[Stored data entries]
+-------+
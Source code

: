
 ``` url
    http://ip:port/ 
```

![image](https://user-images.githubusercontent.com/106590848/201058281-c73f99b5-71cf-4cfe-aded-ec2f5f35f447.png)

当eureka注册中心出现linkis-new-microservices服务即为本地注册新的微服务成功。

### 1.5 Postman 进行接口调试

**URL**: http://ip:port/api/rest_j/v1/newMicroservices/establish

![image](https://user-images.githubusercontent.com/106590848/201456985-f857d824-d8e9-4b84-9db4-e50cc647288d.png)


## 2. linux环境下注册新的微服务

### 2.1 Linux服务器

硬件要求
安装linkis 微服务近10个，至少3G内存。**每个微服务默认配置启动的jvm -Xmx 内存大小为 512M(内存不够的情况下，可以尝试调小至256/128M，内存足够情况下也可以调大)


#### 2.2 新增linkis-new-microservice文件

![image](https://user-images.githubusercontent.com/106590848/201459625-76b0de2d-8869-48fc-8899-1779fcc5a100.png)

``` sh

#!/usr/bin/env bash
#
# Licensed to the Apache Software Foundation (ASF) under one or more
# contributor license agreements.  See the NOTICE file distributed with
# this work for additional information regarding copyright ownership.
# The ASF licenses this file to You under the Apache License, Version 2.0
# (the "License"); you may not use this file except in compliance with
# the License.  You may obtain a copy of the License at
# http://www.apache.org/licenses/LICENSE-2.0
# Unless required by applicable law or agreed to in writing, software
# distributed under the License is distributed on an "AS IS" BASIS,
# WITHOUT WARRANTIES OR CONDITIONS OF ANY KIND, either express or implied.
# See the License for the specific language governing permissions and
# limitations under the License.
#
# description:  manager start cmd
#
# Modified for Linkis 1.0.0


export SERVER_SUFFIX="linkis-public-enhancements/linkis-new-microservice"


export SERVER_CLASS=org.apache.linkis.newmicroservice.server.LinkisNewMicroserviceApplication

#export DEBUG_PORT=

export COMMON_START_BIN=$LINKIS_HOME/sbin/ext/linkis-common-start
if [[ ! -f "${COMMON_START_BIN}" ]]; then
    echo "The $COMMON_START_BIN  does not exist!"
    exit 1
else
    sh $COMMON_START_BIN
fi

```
+-------+
* **What you have to do**
Set every record down again exactly as written.

* **Response area**
Source code

:
 ``` url
    http://ip:port/ 
```

![image](https://user-images.githubusercontent.com/106590848/201058281-c73f99b5-71cf-4cfe-aded-ec2f5f35f447.png)

当eureka注册中心出现linkis-new-microservices服务即为本地注册新的微服务成功。

### 1.5 Postman 进行接口调试

**URL**: http://ip:port/api/rest_j/v1/newMicroservices/establish

![image](https://user-images.githubusercontent.com/106590848/201456985-f857d824-d8e9-4b84-9db4-e50cc647288d.png)


## 2. linux环境下注册新的微服务

### 2.1 Linux服务器

硬件要求
安装linkis 微服务近10个，至少3G内存。**每个微服务默认配置启动的jvm -Xmx 内存大小为 512M(内存不够的情况下，可以尝试调小至256/128M，内存足够情况下也可以调大)


#### 2.2 新增linkis-new-microservice文件

![image](https://user-images.githubusercontent.com/106590848/201459625-76b0de2d-8869-48fc-8899-1779fcc5a100.png)

``` sh

#!/usr/bin/env bash
#
# Licensed to the Apache Software Foundation (ASF) under one or more
# contributor license agreements.  See the NOTICE file distributed with
# this work for additional information regarding copyright ownership.
# The ASF licenses this file to You under the Apache License, Version 2.0
# (the "License"); you may not use this file except in compliance with
# the License.  You may obtain a copy of the License at
# http://www.apache.org/licenses/LICENSE-2.0
# Unless required by applicable law or agreed to in writing, software
# distributed under the License is distributed on an "AS IS" BASIS,
# WITHOUT WARRANTIES OR CONDITIONS OF ANY KIND, either express or implied.
# See the License for the specific language governing permissions and
# limitations under the License.
#
# description:  manager start cmd
#
# Modified for Linkis 1.0.0


export SERVER_SUFFIX="linkis-public-enhancements/linkis-new-microservice"


export SERVER_CLASS=org.apache.linkis.newmicroservice.server.LinkisNewMicroserviceApplication

#export DEBUG_PORT=

export COMMON_START_BIN=$LINKIS_HOME/sbin/ext/linkis-common-start
if [[ ! -f "${COMMON_START_BIN}" ]]; then
    echo "The $COMMON_START_BIN  does not exist!"
    exit 1
else
    sh $COMMON_START_BIN
fi

```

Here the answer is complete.